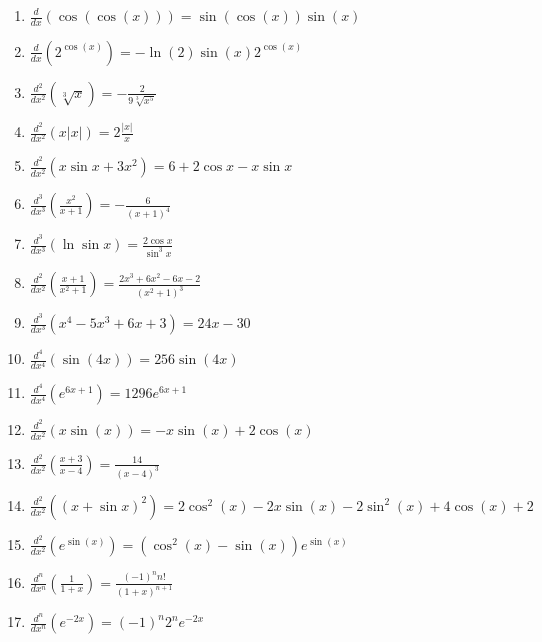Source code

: \documentclass[11pt,a4paper]{article}
\begin{document}
\begin{enumerate}
\item $\displaystyle \frac{d}{dx}\left( \cos(\cos(x)) \right) = \sin(\cos(x))\sin(x)$
\item $\displaystyle \frac{d}{dx}\left( 2^{\cos(x)} \right) = -\ln(2)\sin(x)2^{\cos(x)}$
\item $\displaystyle \frac{d^{2}}{dx^{2}}\left( \sqrt[3]{x} \right) = -\frac{2}{9\sqrt[3]{x^{5}}}$
\item $\displaystyle \frac{d^{2}}{dx^{2}}\left( x|x| \right) = 2\frac{|x|}{x}$
\item $\displaystyle \frac{d^{2}}{dx^{2}}\left( x\sin x + 3x^{2} \right) = 6 + 2\cos x - x\sin x$
\item $\displaystyle \frac{d^{3}}{dx^{3}}\left( \frac{x^{2}}{x + 1} \right) = -\frac{6}{(x + 1)^{4}}$
\item $\displaystyle \frac{d^{3}}{dx^{3}}\left( \ln\sin x \right) = \frac{2\cos x}{\sin^{3} x}$
\item $\displaystyle \frac{d^{2}}{dx^{2}}\left( \frac{x + 1}{x^{2} + 1} \right) = \frac{2x^{3} + 6x^{2} - 6x - 2}{(x^{2} + 1)^{3}}$
\item $\displaystyle \frac{d^{3}}{dx^{3}}\left( x^{4} - 5x^{3} + 6x + 3 \right) = 24x - 30$
\item $\displaystyle \frac{d^{4}}{dx^{4}}\left( \sin(4x) \right) = 256\sin(4x)$
\item $\displaystyle \frac{d^{4}}{dx^{4}}\left( e^{6x + 1} \right) = 1296e^{6x + 1}$
\item $\displaystyle \frac{d^{2}}{dx^{2}}\left( x\sin(x) \right) = -x\sin(x) + 2\cos(x)$
\item $\displaystyle \frac{d^{2}}{dx^{2}}\left( \frac{x + 3}{x - 4} \right) = \frac{14}{(x - 4)^{3}}$
\item $\displaystyle \frac{d^{2}}{dx^{2}}\left( (x + \sin x)^{2} \right) = 2\cos^{2}(x) - 2x\sin(x) - 2\sin^{2}(x) + 4\cos(x) + 2$
\item $\displaystyle \frac{d^{2}}{dx^{2}}\left( e^{\sin(x)} \right) = \left(\cos^{2}(x) - \sin(x)\right)e^{\sin(x)}$
\item $\displaystyle \frac{d^{n}}{dx^{n}}\left( \frac{1}{1 + x} \right) = \frac{(-1)^{n} n!}{(1 + x)^{n + 1}}$
\item $\displaystyle \frac{d^{n}}{dx^{n}}\left( e^{-2x} \right) = (-1)^{n} 2^{n} e^{-2x}$
\end{enumerate}
\end{document}
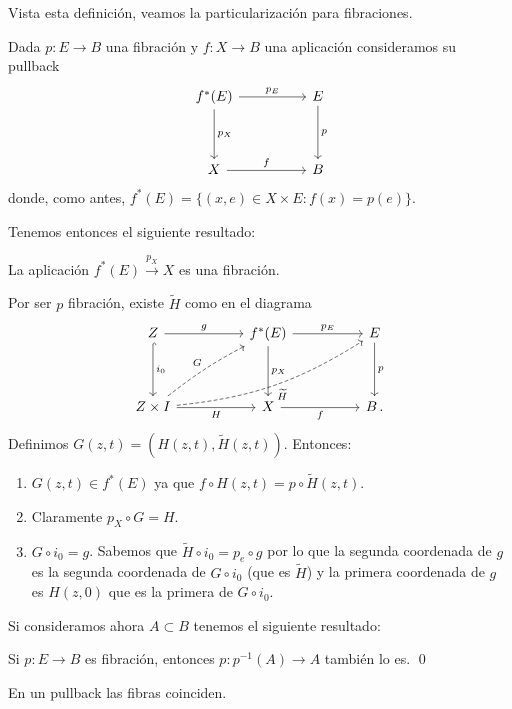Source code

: Vista esta definición, veamos la particularización para fibraciones. \par Dada $p : E \longrightarrow B$ una fibración y $f : X \longrightarrow B$ una aplicación consideramos su pullback
\[
\begin{tikzcd}
f^*(E) \arrow{rr}{p_E} \arrow{dd}{p_X} & & E \arrow{dd}{p} \\
\\
X \arrow{rr}{f} & & B
\end{tikzcd}
\]
donde, como antes, $f^*(E) = \{ (x,e) \in X \times E : f(x) = p(e) \}$. \par
Tenemos entonces el siguiente resultado:
\begin{teor}
La aplicación $f^*(E) \stackrel{p_X}{\longrightarrow} X$ es una fibración.
\end{teor}
\begin{demo}
Por ser $p$ fibración, existe $\widetilde{H}$ como en el diagrama
\[
\begin{tikzcd}
Z \arrow{rr}{g} \arrow[hook]{dd}{i_0} && f^*(E) \arrow{rr}{p_E} \arrow{dd}{p_X} && E \arrow{dd}{p} \\
\\
Z\times I \arrow[swap]{rr}{H} \arrow[dashed, bend left=5]{uurr}{G} \arrow[dashed, bend right=13, swap]{rrrruu}{\widetilde{H}} && X \arrow[swap]{rr}{f} && B \, .
\end{tikzcd}
\]
Definimos $G(z,t) = \left(H(z,t), \widetilde{H}(z,t)\right)$. Entonces:
\begin{enumerate}
\item $G(z,t) \in f^*(E)$ ya que $f \circ H(z,t) = p \circ \widetilde{H}(z,t)$.
\item Claramente $p_X \circ G = H$.
\item $G \circ i_0 = g$. Sabemos que $\widetilde{H} \circ i_0 = p_e \circ g$ por lo que la segunda coordenada de $g$ es la segunda coordenada de $G \circ i_0$ (que es $\widetilde{H}$) y la primera coordenada de $g$ es $H(z,0)$ que es la primera de $G \circ i_0$. 
\end{enumerate}
\end{demo}
Si consideramos ahora $A \subset B$ tenemos el siguiente resultado:
\begin{coro}
Si $p : E \longrightarrow B$ es fibración, entonces $p : p^{-1}(A) \longrightarrow A$ también lo es. \qed
\end{coro}
\begin{prop}
En un pullback las fibras coinciden.
\end{prop}
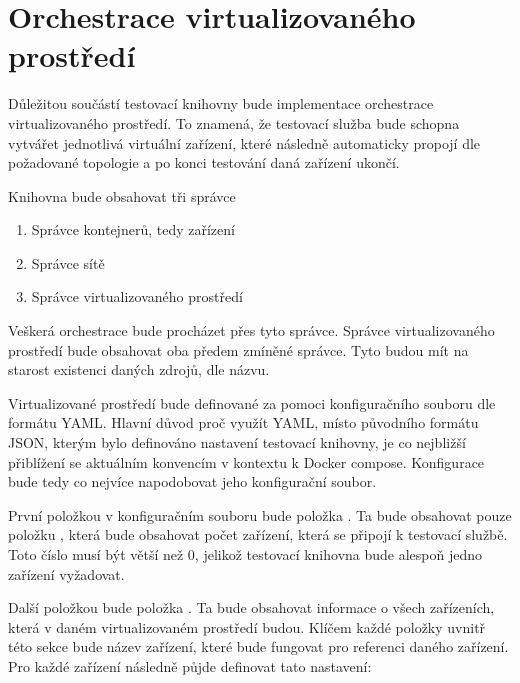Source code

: \section{Orchestrace virtualizovaného prostředí}\label{sec:design_virt}

Důležitou součástí testovací knihovny bude implementace orchestrace virtualizovaného prostředí. To znamená, že testovací služba bude schopna vytvářet jednotlivá virtuální zařízení, které následně automaticky propojí dle požadované topologie a po konci testování daná zařízení ukončí. 

Knihovna bude obsahovat tři správce

\begin{enumerate}
    \item Správce kontejnerů, tedy zařízení
    \item Správce sítě
    \item Správce virtualizovaného prostředí
\end{enumerate}

Veškerá orchestrace bude procházet přes tyto správce. Správce virtualizovaného prostředí bude obsahovat oba předem zmíněné správce. Tyto budou mít na starost existenci daných zdrojů, dle názvu.

Virtualizované prostředí bude definované za pomoci konfiguračního souboru dle formátu YAML. Hlavní důvod proč využít YAML, místo původního formátu JSON, kterým bylo definováno nastavení testovací knihovny, je co nejbližší přiblížení se aktuálním konvencím v kontextu k Docker compose. Konfigurace bude tedy co nejvíce napodobovat jeho konfigurační soubor. 

První položkou v konfiguračním souboru bude položka . Ta bude obsahovat pouze položku , která bude obsahovat počet zařízení, která se připojí k testovací službě. Toto číslo musí být větší než 0, jelikož testovací knihovna bude alespoň jedno zařízení vyžadovat.

Další položkou bude položka . Ta bude obsahovat informace o všech zařízeních, která v daném virtualizovaném prostředí budou. Klíčem každé položky uvnitř této sekce bude název zařízení, které bude fungovat pro referenci daného zařízení. Pro každé zařízení následně půjde definovat tato nastavení: 

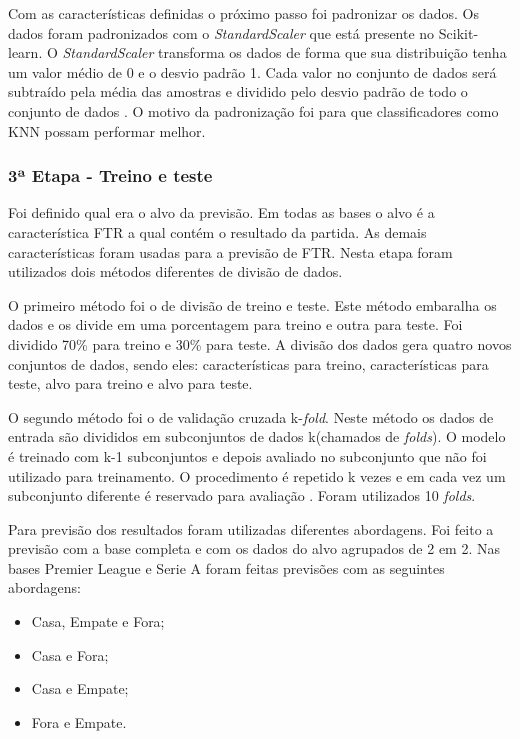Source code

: 	Com as características definidas o próximo passo foi padronizar os dados. Os dados foram padronizados com o \textit{StandardScaler} que está presente no Scikit-learn. O \textit{StandardScaler} transforma os dados de forma que sua distribuição tenha um valor médio de 0 e o desvio padrão 1. Cada valor no conjunto de dados será subtraído pela média das amostras e dividido pelo desvio padrão de todo o conjunto de dados \cite{StandardScaler}. O motivo da padronização foi para que classificadores como KNN possam performar melhor.
	
\subsubsection{3ª Etapa - Treino e teste}
	Foi definido qual era o alvo da previsão. Em todas as bases o alvo é a característica FTR a qual contém o resultado da partida. As demais características foram usadas para a previsão de FTR. Nesta etapa foram utilizados dois métodos diferentes de divisão de dados.
	
	O primeiro método foi o de divisão de treino e teste. Este método embaralha os dados e os divide em uma porcentagem para treino e outra para teste. Foi dividido 70\% para treino e 30\% para teste. A divisão dos dados gera quatro novos conjuntos de dados, sendo eles: características para treino, características para teste, alvo para treino e alvo para teste.
	
	O segundo método foi o de validação cruzada k-\textit{fold}. Neste método os dados de entrada são divididos em subconjuntos de dados k(chamados de \textit{folds}). O modelo é treinado com k-1 subconjuntos e depois avaliado no subconjunto que não foi utilizado para treinamento. O procedimento é repetido k vezes e em cada vez um subconjunto diferente é reservado para avaliação \cite{ValidacaoCruzada}. Foram utilizados 10 \textit{folds}.
	
	Para previsão dos resultados foram utilizadas diferentes abordagens. Foi feito a previsão com a base completa e com os dados do alvo agrupados de 2 em 2. Nas bases Premier League e Serie A foram feitas previsões com as seguintes abordagens:
	\begin{itemize}
	\item Casa, Empate e Fora;
	\item Casa e Fora;
	\item Casa e Empate;
	\item Fora e Empate.
	\end{itemize}
	
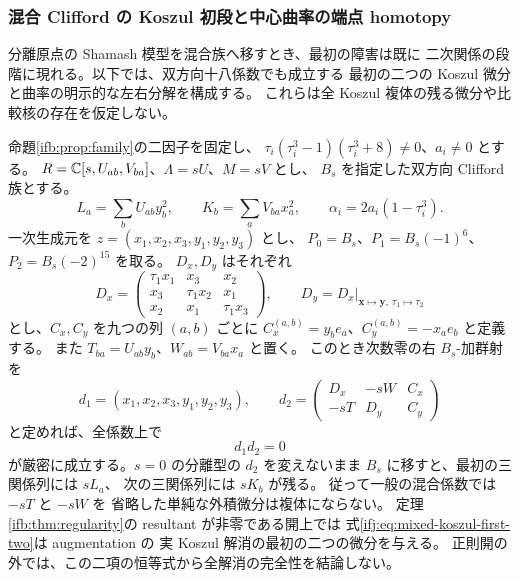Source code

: \subsubsection{混合 Clifford の Koszul 初段と中心曲率の端点 homotopy}
\label{ifj:subsubsec:mixed-koszul-endpoints}

分離原点の Shamash 模型を混合族へ移すとき、最初の障害は既に
二次関係の段階に現れる。以下では、双方向十八係数でも成立する
最初の二つの Koszul 微分と曲率の明示的な左右分解を構成する。
これらは全 Koszul 複体の残る微分や比較核の存在を仮定しない。

\begin{proposition}
\label{ifj:prop:mixed-koszul-endpoints}
命題\ref{ifb:prop:family}の二因子を固定し、
$\tau_i(\tau_i^3-1)(\tau_i^3+8)\ne0$、$a_i\ne0$ とする。
$R=\mathbb C[s,U_{ab},V_{ba}]$、$\Lambda=sU$、$M=sV$ とし、
$B_s$ を指定した双方向 Clifford 族とする。
\[
 L_a=\sum_bU_{ab}y_b^2,\qquad K_b=\sum_aV_{ba}x_a^2,
 \qquad \alpha_i=2a_i(1-\tau_i^3).
\]
一次生成元を $z=(x_1,x_2,x_3,y_1,y_2,y_3)$ とし、
$P_0=B_s$、$P_1=B_s(-1)^6$、$P_2=B_s(-2)^{15}$ を取る。
$D_x,D_y$ はそれぞれ
\[
 D_x=\begin{pmatrix}
 \tau_1x_1&x_3&x_2\\
 x_3&\tau_1x_2&x_1\\
 x_2&x_1&\tau_1x_3
 \end{pmatrix},\qquad
 D_y=D_x\big|_{\mathbf x\mapsto\mathbf y,\ \tau_1\mapsto\tau_2}
\]
とし、$C_x,C_y$ を九つの列 $(a,b)$ ごとに
$C_x^{(a,b)}=y_be_a$、$C_y^{(a,b)}=-x_ae_b$ と定義する。
また $T_{ba}=U_{ab}y_b$、$W_{ab}=V_{ba}x_a$ と置く。
このとき次数零の右 $B_s$-加群射を
\begin{equation}\label{ifj:eq:mixed-koszul-first-two}
 d_1=(x_1,x_2,x_3,y_1,y_2,y_3),\qquad
 d_2=\begin{pmatrix}
       D_x&-sW&C_x\\
       -sT&D_y&C_y
      \end{pmatrix}
\end{equation}
と定めれば、全係数上で
\begin{equation}\label{ifj:eq:mixed-koszul-d1d2}
                         d_1d_2=0
\end{equation}
が厳密に成立する。$s=0$ の分離型の $d_2$ を変えないまま
$B_s$ に移すと、最初の三関係列には $sL_a$、
次の三関係列には $sK_b$ が残る。
従って一般の混合係数では $-sT$ と $-sW$ を
省略した単純な外積微分は複体にならない。
定理\ref{ifb:thm:regularity}の resultant が非零である開上では
式\eqref{ifj:eq:mixed-koszul-first-two}は augmentation の
実 Koszul 解消の最初の二つの微分を与える。
正則開の外では、この二項の恒等式から全解消の完全性を結論しない。


\end{proposition}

□ □ □ □ □ □ □

● **Aim of the task**
Each line of the entries above that has the word "alvo" is to be copied.

● **Response area**
	Foi definido qual era o alvo da previsão. Em todas as bases o alvo é a característica FTR a qual contém o resultado da partida. As demais características foram usadas para a previsão de FTR. Nesta etapa foram utilizados dois métodos diferentes de divisão de dados.
	O primeiro método foi o de divisão de treino e teste. Este método embaralha os dados e os divide em uma porcentagem para treino e outra para teste. Foi dividido 70\% para treino e 30\% para teste. A divisão dos dados gera quatro novos conjuntos de dados, sendo eles: características para treino, características para teste, alvo para treino e alvo para teste.
	Para previsão dos resultados foram utilizadas diferentes abordagens. Foi feito a previsão com a base completa e com os dados do alvo agrupados de 2 em 2. Nas bases Premier League e Serie A foram feitas previsões com as seguintes abordagens:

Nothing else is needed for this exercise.